The Unique Cheeses To Try In Your Next Lasagna, According To A Chef

The most famous and comforting Italian casserole on earth, lasagna features layers upon layers of pasta sheets and saucy veggies or proteins glued together with copious amounts of rich, gooey cheeses. Mozzarella, ricotta, and a sprinkling of parmesan cheese are the go-to cheeses that most lasagna recipes call for. However, an Italian cuisine expert argues for the addition of other unique cheeses to try in your next lasagna.

Tasting Corner asked Jasper J. Mirabile Jr., owner of Kansas City's Jasper's Italian Restaurant and host of the "Live! From Jasper's Kitchen" radio show, about the best types of cheese to add to different lasagna recipes. While chef Mirabile recognizes that mozzarella and often ricotta are indispensable ingredients, he recommends augmenting them with cheeses like pecorino romano, taleggio, fontina, and gorgonzola. If you're planning on a bolognese lasagna or any recipe that uses a red sauce, Mirabile thinks that taleggio, a semi-soft, subtly tangy, and aromatic Italian cheese "gives a nice flavor and melts very well." To instill creamy ricotta with salty nuttiness, Mirabile says, "I also always mix a little bit of grated Pecorino Romano cheese with the ricotta."

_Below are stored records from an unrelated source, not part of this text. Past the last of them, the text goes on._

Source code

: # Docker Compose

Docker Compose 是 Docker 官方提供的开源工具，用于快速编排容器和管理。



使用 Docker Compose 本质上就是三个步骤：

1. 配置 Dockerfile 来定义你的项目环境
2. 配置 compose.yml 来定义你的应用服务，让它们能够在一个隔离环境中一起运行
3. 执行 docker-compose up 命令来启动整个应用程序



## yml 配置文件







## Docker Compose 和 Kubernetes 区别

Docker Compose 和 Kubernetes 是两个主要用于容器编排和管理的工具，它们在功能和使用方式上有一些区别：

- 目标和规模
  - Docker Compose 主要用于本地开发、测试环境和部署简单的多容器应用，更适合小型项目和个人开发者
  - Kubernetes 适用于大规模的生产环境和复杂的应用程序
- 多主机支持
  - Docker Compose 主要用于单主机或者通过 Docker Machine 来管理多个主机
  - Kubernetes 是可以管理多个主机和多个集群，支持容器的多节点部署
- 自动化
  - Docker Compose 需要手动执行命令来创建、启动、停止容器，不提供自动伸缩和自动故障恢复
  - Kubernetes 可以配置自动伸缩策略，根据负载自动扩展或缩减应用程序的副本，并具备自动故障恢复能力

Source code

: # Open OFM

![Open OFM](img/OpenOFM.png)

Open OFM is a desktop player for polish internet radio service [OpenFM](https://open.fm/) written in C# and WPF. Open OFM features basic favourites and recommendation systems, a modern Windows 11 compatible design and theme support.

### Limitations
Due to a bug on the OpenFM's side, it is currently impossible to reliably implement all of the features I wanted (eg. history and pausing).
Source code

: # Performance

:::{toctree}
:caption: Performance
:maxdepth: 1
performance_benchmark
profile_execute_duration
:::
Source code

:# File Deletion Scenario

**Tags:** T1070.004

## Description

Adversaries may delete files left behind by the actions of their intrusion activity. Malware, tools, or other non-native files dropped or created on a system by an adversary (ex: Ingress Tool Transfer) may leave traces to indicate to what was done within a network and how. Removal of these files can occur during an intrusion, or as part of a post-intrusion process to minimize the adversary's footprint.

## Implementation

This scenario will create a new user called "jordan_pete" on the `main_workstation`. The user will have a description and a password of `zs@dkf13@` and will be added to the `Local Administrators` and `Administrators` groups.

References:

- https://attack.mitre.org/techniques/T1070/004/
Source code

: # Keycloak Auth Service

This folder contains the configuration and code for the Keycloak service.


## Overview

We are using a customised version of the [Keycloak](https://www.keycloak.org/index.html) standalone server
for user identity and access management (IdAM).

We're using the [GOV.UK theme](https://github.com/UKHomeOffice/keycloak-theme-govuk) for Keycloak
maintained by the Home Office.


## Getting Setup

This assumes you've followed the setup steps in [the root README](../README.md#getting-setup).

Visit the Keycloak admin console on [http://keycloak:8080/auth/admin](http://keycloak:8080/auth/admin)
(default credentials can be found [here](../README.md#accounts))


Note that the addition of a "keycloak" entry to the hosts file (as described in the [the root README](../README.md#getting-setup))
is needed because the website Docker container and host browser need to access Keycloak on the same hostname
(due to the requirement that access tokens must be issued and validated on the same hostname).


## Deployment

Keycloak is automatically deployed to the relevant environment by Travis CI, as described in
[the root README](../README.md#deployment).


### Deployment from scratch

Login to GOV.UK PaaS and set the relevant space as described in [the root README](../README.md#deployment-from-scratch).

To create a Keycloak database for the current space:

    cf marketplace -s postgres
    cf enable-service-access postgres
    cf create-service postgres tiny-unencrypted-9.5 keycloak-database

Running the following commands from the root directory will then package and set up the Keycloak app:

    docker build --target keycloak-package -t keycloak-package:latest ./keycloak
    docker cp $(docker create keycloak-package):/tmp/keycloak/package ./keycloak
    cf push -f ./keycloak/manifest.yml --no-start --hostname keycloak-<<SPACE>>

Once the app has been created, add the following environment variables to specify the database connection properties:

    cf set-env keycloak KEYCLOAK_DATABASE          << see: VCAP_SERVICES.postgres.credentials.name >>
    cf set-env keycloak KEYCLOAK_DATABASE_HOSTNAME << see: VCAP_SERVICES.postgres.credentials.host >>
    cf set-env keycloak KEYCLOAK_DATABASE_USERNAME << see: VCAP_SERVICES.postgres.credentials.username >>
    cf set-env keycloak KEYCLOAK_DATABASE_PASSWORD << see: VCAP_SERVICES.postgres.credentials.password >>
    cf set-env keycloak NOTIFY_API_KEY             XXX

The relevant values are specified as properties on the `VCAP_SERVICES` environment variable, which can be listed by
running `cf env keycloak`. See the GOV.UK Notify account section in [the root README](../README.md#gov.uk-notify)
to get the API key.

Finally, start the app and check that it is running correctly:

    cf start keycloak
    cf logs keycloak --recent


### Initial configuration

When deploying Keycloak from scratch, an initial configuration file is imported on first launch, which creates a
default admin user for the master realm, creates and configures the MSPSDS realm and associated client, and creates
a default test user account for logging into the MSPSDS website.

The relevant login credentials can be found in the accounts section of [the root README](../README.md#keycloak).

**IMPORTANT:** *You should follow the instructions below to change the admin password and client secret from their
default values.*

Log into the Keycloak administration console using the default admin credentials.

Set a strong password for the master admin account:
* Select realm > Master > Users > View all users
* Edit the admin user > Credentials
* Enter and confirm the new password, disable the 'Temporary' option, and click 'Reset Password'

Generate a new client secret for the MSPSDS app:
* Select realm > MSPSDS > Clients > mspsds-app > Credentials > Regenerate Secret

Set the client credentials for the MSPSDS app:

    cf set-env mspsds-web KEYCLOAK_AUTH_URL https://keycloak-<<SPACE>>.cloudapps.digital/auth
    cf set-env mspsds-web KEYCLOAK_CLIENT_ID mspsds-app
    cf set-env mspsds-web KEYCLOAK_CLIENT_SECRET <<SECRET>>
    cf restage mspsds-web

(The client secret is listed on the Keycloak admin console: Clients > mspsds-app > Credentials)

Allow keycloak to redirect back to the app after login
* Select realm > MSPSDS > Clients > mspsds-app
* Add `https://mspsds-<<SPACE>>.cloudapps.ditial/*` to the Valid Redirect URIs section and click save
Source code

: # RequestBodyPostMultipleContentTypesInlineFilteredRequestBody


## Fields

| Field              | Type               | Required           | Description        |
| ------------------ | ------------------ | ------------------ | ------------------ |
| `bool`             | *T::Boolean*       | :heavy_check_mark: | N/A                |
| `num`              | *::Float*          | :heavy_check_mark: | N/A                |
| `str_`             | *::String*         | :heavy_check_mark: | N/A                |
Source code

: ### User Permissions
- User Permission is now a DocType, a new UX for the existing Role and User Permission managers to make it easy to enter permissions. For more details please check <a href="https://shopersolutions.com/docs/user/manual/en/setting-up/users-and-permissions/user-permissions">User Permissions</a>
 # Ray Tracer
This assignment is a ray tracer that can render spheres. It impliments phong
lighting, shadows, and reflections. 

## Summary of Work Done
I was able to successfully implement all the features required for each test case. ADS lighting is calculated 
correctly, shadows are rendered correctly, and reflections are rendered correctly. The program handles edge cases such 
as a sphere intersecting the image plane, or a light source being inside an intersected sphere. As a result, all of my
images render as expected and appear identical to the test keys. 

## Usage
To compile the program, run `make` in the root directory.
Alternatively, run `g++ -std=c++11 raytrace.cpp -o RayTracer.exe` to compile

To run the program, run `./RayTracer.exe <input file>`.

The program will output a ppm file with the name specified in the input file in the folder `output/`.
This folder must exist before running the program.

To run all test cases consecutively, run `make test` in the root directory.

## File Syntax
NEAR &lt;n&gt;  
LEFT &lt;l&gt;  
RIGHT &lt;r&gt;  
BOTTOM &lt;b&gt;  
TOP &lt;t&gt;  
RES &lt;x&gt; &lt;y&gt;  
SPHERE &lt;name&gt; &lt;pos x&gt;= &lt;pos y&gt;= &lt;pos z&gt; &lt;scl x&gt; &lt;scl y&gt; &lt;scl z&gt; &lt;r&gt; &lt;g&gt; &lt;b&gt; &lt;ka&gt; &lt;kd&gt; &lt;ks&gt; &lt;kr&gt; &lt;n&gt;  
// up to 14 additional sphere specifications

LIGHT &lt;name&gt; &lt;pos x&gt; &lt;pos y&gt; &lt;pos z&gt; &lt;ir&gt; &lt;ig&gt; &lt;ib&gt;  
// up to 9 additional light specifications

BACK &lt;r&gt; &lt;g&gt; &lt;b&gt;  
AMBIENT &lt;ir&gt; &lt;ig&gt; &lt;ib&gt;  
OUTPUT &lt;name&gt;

Gorgonzola, the most unusual and intense of the bunch, is optimal for white lasagnas. Mirabile says, "Gorgonzola becomes very creamy, and the blue veins give it such a bite." Yet another way to upgrade a white lasagna is by "shredding some fontina ... in the layers for lasagna prepared with a béchamel sauce." Fontina melts nicely and brings nuttiness to dairy-rich béchamel sauces.

More cheesy lasagna tips from chef Mirabile

Alternative cheeses aren't the only recommendation Chef Mirabile has for lasagna lovers. He also weighed in on the best practices for the tried-and-true ricotta and mozzarella cheeses as well. When asked whether to use fresh mozzarella for lasagna, Mirabile said that its juicy, melt-in-your mouth texture is not baking material. He says, "Low moisture mozzarella is much better when baking because it does not make the lasagna watery."

While Mirabile likes to use pecorino romano cheese in his ricotta filling, he keeps any other seasonings to a minimum. According to Mirabile, salt alone is the only seasoning he would use to highlight ricotta's natural palate. He also recommends straining your ricotta if it's American made. That said, he divulged that his restaurant's ricotta supplier is Grande Cheese, a Canadian cheese company whose product he has never had to strain. On what to look for in good ricotta, Mirabile says, "The smooth, superfine texture and a fresh, clean flavor is ideal for using in lasagna and baked pasta dishes."

Mirabile concluded with a layering tip to avoid a burnt top. While shredding or slicing cheese facilitates melting, Mirabile says to only "place slices or shreddings on the second or third layers." If you top lasagna with shredded cheese, it's likely to burn. With this mistake, Mirabile explains, "You lose 75% of the flavor."